Joshua Berulah

Zidan menoleh cepat. Jika ia kepergok orang lain menggunakan kekuatan sihir, ia akan menghilangkan ingatan orang itu.

"Zora, kamu mengagetkanku!" pekik Zidan hampir saja melenyapkan ingatannya. Zidan menurunkan tangannya.

"Kak Adam," Zora termangu menyaksikan kebahagiaan sang kakak yang kini bisa berjalan lagi.

Zora sontak memeluk Zidan, "Kak Zidan, terima kasih sudah mengembalikan senyum kak Adam. Sudah 3 tahun kami terpuruk oleh keadaan dan sekarang kamu mengubah semuanya."

Zidan mengukir senyum, "Itu tidak seberapa. Sudah tugasku sebagai pelindung dan akan terus aku lakukan."

Zora setengah berlari menghampiri Adam. Adam terlihat berseri. "Zora, lihatlah! Aku sudah bisa berjalan lagi! Kakiku sudah sembuh!"

"Syukurlah Kak, ini suatu keajaiban."

"Iya," lalu Adam berteriak sekeras - kerasnya hingga membuat tuan Rasimoon dan nyonya Rasuna setengah berlari untuk melihat apa yang terjadi.

Kedua orang tua itu terpaku menyaksikan suatu keajaiban yang sudah lama mereka tunggu.

"Adam, kakimu?" Rasuna sampai berair sudut matanya merasakan bahagia melihat sang putra kembali ceria.

Rasimoon sendiri mengucap banyak syukur pada sang pencipta karena putranya telah sembuh dari kelumpuhan dan tidak perlu menggunakan kursi roda lagi.

Selama hidup bersama Zora ada saja perubahan yang Zidan rasakan seperti sekarang, gampang terharu. Seolah Zidan menjadi manusia dalam arti manusia yang sesungguhnya.

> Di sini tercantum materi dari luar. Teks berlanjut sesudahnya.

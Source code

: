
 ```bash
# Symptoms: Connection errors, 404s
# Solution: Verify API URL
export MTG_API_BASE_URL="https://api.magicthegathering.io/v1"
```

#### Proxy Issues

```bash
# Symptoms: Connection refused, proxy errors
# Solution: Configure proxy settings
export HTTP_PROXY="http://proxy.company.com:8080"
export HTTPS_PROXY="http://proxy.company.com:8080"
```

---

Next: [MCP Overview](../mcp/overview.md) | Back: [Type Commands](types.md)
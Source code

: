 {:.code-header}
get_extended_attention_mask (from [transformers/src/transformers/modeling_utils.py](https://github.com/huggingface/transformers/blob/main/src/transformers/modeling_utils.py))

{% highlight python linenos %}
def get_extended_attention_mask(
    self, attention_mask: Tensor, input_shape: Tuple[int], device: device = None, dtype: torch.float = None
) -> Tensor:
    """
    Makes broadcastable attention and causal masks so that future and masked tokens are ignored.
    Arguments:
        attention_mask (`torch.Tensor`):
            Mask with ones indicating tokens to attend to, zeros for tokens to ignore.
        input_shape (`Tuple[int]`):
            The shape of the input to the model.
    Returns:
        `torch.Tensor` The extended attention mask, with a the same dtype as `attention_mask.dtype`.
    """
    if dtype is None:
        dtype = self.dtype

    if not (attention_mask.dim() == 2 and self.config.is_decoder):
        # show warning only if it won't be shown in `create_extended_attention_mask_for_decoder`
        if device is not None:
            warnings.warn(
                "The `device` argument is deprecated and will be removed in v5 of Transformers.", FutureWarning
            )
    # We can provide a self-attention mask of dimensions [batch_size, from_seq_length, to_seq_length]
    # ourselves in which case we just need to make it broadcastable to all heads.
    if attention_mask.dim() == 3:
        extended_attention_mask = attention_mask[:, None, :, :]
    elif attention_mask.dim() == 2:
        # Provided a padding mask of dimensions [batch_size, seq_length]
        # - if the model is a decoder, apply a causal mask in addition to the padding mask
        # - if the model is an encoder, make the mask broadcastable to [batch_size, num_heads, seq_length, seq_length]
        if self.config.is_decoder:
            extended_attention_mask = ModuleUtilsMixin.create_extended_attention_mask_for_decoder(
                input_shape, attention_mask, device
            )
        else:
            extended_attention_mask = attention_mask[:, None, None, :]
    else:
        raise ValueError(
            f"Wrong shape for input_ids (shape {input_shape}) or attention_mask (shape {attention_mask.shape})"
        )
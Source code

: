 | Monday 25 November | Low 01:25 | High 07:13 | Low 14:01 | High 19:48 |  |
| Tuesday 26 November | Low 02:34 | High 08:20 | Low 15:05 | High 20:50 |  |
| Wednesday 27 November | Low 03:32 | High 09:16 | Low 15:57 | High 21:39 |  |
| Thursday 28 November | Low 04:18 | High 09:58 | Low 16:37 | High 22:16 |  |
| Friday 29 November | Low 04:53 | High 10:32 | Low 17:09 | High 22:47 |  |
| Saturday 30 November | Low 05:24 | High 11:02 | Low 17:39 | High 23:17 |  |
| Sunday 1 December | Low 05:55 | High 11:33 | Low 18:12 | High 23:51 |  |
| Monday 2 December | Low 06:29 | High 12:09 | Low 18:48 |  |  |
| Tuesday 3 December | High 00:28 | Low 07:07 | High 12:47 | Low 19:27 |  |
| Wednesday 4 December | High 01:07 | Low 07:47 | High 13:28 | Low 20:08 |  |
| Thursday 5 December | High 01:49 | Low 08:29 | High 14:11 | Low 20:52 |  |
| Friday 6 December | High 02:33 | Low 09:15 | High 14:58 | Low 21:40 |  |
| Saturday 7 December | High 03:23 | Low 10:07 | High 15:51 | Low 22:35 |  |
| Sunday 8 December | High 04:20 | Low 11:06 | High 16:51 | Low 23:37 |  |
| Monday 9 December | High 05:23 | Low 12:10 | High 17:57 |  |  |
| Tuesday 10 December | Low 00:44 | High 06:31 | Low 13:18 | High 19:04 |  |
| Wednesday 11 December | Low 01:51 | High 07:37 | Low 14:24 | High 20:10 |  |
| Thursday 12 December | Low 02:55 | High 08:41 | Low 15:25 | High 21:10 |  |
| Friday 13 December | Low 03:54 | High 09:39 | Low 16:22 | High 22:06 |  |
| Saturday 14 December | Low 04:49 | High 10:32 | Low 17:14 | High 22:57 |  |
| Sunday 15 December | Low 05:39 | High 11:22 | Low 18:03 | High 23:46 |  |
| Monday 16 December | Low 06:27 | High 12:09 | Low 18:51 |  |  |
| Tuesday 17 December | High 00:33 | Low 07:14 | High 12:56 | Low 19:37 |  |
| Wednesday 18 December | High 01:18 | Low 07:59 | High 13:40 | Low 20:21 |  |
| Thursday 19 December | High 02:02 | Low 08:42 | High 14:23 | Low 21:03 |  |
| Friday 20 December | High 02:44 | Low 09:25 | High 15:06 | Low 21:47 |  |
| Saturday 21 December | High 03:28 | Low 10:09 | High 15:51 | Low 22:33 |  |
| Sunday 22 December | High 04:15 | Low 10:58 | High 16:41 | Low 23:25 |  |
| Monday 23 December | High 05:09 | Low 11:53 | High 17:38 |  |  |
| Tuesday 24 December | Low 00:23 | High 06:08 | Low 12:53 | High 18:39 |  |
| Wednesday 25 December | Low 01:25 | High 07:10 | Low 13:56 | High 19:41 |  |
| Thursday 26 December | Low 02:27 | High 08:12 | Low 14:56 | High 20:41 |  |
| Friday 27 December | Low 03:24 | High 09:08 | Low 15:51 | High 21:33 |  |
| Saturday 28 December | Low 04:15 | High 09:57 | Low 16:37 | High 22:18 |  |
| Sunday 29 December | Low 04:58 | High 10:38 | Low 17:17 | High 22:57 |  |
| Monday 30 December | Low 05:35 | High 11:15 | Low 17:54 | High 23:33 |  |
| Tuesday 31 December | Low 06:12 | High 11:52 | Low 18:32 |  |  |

Karena Adam sudah sembuh dan sesuai kesepakatan di awal, kekuasaan tertinggi di perusahaan Adidas akan dipegang oleh putra sulung.

Suatu hari ketika Rasimoon, Adam dan Zidan tengah duduk santai sambil bermain catur. Rasimoon membuka obrolan.

"Adam, kamu sudah siap untuk kembali memimpin perusahaan?" tanya Rasimoon yang sebenarnya ia sudah merasa tenang dengan keadaan yang sekarang. Tapi, Rasimoon sudah berjanji dan itu harus ditepati.

Menyikapi hal ini Zidan bersikap biasa saja. Toh, kedudukan tidaklah penting baginya.

"Dadd, aku hargai keputusan Daddy menawariku untuk kembali di Adidas. Tapi, sepertinya aku merasa tidak nyaman dan akan terkesan aku menikung saudaraku dari belakang. Aku putuskan untuk menolak. Aku menjadi bawahan saja. Biarkan Zidan yang tetap menjadi pemimpin." ujar Adam dengan bijak.

Rasimoon sampai tak percaya dengan sikap Adam yang sudah banyak berubah. Tidak egois dan mau menghargai seseorang.

"Adam," Rasimoon sangat bangga dengan keputusan yang Adam ambil.

"Baiklah. Jika itu sudah menjadi kehendakmu. Semoga kalian berdua bisa bekerja sama untuk meningkatkan kinerja Adidas baik di masa sekarang atau pun di masa depan. Mengingat persaingan bisnis semakin ketat."

Adam tersenyum ke arah Zidan. Begitu pula sebaliknya.

...****************...

Hari ini ada meeting diantara klien. Adam dan Zidan sudah mempersiapkan dokumen yang akan dipresentasikan. Mereka berdua terlihat berjalan beriringan menuju lift.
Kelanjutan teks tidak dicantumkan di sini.